La muerte de Manolete fue, sin duda, uno de los movimientos y concentraciones más grandes y de mayor carga emocional de su tiempo. Todos los cordobeses salieron a la calle para despedir al ídolo, pero no menor impacto se produjo en el resto de España. La secuencia de su muerte, que toda España vivió minuto a minuto, tuvo un fiel reflejo en la magnitud del duelo que siguió a la tragedia de Linares, con aquel entierro tan solemne cruzando las calles de su Córdoba natal, con el marqués de la Valdavia presidiendo el duelo, en representación del Estado.
El diestro que halló la muerte en Linares reposa hoy en un monumento funerario muy parecido al de algunos Papas renacentistas. Pero antes que eso, en una tumba que refleja muy bien su propia personalidad. El hijo de Doña Angustias descansa sobre un lecho con las manos entrelazadas en el pecho, todos ello de mármol. Un Crucificado agónico, un auténtico Varón de Dolores, reposa su sueño. Justo debajo de Él, un relieve de la Virgen vigila que los extraños no perturben el plácido dormir del matador. Una mezcla de mármol blanco, con piedra de tonos oscuros – negro y gris – nos muestra el luto de un país, la esperanza de un descanso y el cariño de todo un pueblo.
Uno de los más espectaculares monumentos funerarios es el de Francisco Rivera “Paquirri”, también en el Cementerio de Sevilla, cerca de Juan y de José. Su estilo nos recuerda al deshilachado y genial Benlliure en su monumento a Gallito. Pose torera donde las haya, Paquirri también fue torero de época, de los que marcó época. Un desplante, si es torero, es con gracia, y Paquirri de eso tenía a raudales. Estoque en mano y con la pierna adelante, nos recuerda la mejor imagen del torero, que con descaro tentaba a los toros, parecía gritarles: “Aquí estoy”. Y en el fondo eso es lo que grita a los que contemplan su estatua: “Aquí estoy”.

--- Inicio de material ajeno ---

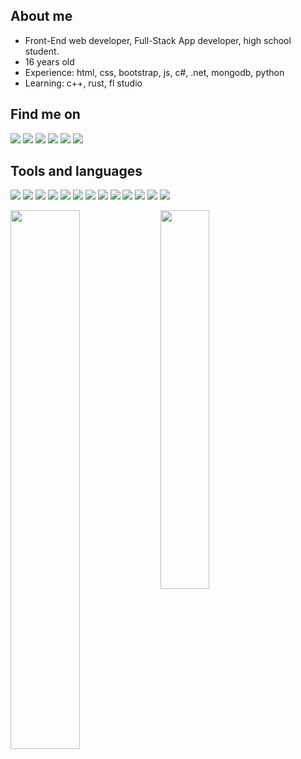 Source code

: ## About me
- Front-End web developer, Full-Stack App developer, high school student.
- 16 years old
- Experience: html, css, bootstrap, js, c#, .net, mongodb, python
- Learning: c++, rust, fl studio

## Find me on
[<img src="https://fejesmate.hu/icons/website.svg" />][website]
[<img src="https://fejesmate.hu/icons/instagram.svg" />][instagram]
[<img src="https://fejesmate.hu/icons/discord.svg" />][discord]
[<img src="https://fejesmate.hu/icons/youtube.svg" />][youtube]
[<img src="https://fejesmate.hu/icons/spotify.svg" />][spotify]
[<img src="https://fejesmate.hu/icons/soundcloud.svg" />][soundcloud]

## Tools and languages
[<img src="https://img.shields.io/badge/html5-%23E34F26.svg?style=for-the-badge&logo=html5&logoColor=white" />][website]
[<img src="https://img.shields.io/badge/css3-%231572B6.svg?style=for-the-badge&logo=css3&logoColor=white" />][website]
[<img src="https://img.shields.io/badge/bootstrap-%23563D7C.svg?style=for-the-badge&logo=bootstrap&logoColor=white" />][website]
[<img src="https://img.shields.io/badge/javascript-%23323330.svg?style=for-the-badge&logo=javascript&logoColor=%23F7DF1E" />][website]
[<img src="https://img.shields.io/badge/Rust-000000?style=for-the-badge&logo=rust&logoColor=white" />][website]
[<img src="https://img.shields.io/badge/C%2B%2B-00599C?style=for-the-badge&logo=c%2B%2B&logoColor=white" />][website]
[<img src="https://img.shields.io/badge/C%23-239120?style=for-the-badge&logo=c-sharp&logoColor=white" />][website]
[<img src="https://img.shields.io/badge/.NET-5C2D91?style=for-the-badge&logo=.net&logoColor=white" />][website]
[<img src="https://img.shields.io/badge/Python-14354C?style=for-the-badge&logo=python&logoColor=white" />][website]
[<img src="https://img.shields.io/badge/MongoDB-%234ea94b.svg?style=for-the-badge&logo=mongodb&logoColor=white" />][website]
[<img src="https://img.shields.io/badge/github-%23121011.svg?style=for-the-badge&logo=github&logoColor=white" />][website]
[<img src="https://img.shields.io/badge/Visual_Studio_Code-0078D4?style=for-the-badge&logo=visual%20studio%20code&logoColor=white" />][website]
[<img src="https://img.shields.io/badge/Visual_Studio-5C2D91?style=for-the-badge&logo=visual%20studio&logoColor=white" />][website]
<br>

<img align="left" width="47%" src="https://github-readme-stats.vercel.app/api?username=fema3832&show_icons=true&custom_title=fema3832&theme=dark&layout=compact" />
<img width="39.4%" src="https://github-readme-stats.vercel.app/api/top-langs/?username=fema3832&layout=compact&theme=dark" />

[website]: https://fejesmate.hu
[youtube]: https://www.youtube.com/channel/UCx-MNCKET13anYIfsYWGOIw
[spotify]: https://open.spotify.com/user/p61d6m1fb7rxl68rpel7qjelw?si=cb7add4208004f8d&nd=1
[soundcloud]: https://soundcloud.com/fema3832
[discord]: https://dsc.bio/fema
[instagram]: https://www.instagram.com/fema1337/
[steam]: https://steamcommunity.com/id/2a0
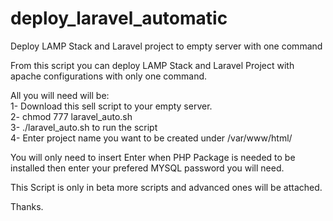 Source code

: # deploy_laravel_automatic
Deploy LAMP Stack and Laravel project to empty server with one command

From this script you can deploy LAMP Stack and Laravel Project with apache configurations with only one command.<br>

All you will need will be:<br>
1- Download this sell script to your empty server.<br>
2- chmod 777 laravel_auto.sh <br>
3- ./laravel_auto.sh to run the script<br>
4- Enter project name you want to be created under /var/www/html/<br>

You will only need to insert Enter when PHP Package is needed to be installed then enter your prefered MYSQL password you will need.<br>

This Script is only in beta more scripts and advanced ones will be attached.<br>

Thanks.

Siguiendo una tendencia de algún modo similar, esto es: de exaltación de la figura del torero, Luis A. Sanguino inmortalizó la figura de aquel jovencísimo José Cubero "Yiyo", muerto en Colmenar Viejo. Esa especie de torro casi alado, con una paloma sobre su mano, se localiza en el madrileño cementerio de la Almudena, muy próxima a la de Lola Flores, obra de Santiago de Santiago.
Otros ejemplos de lo que se pueden localizar por los cementerios españoles es el de Florentino Ballesteros, torero aragonés alternativado por Joselito, que murió en el ruedo de Madrid el 22 de abril de 1917. Enterrado en un nicho del cementerio de Torreros, 40 años más tarde y por suscripción popular y una corrida extraordinaria organizada para tal fin, en marzo de 1958 sus restos mortales fueron trasladados a un panteón de nueva construcción, diseñado por el arquitecto Marcelo Carqué y el escultor Ángel Bayod.
Una columna estriada y truncada preside la tumba, como símbolo de una juventud interrumpida. Bajo una gran cartela, descansa el delicado busto del torero, vistiendo la chaquetilla de luces, modelado por el escultor Domingo Ainaga. Un magnífico retrato, en el que destaca el rostro sereno del torero. Bajo el busto, la montera boca abajo y el capote de paseo floreado, desplegado como un abanico, cubriendo el túmulo funerario. A los pies del túmulo, un sentido epitafio: "El nombre del artista y la afición permanecen unidos". La tumba de Ballesteros se encuentra a apenas unos pasos de la del otro joven torero aragonés malogrado, "Herrerín". Aquella rivalidad entre ambos toreros, que tanta pasión despertó en los aficionados de entonces, parece tener vocación de eternidad.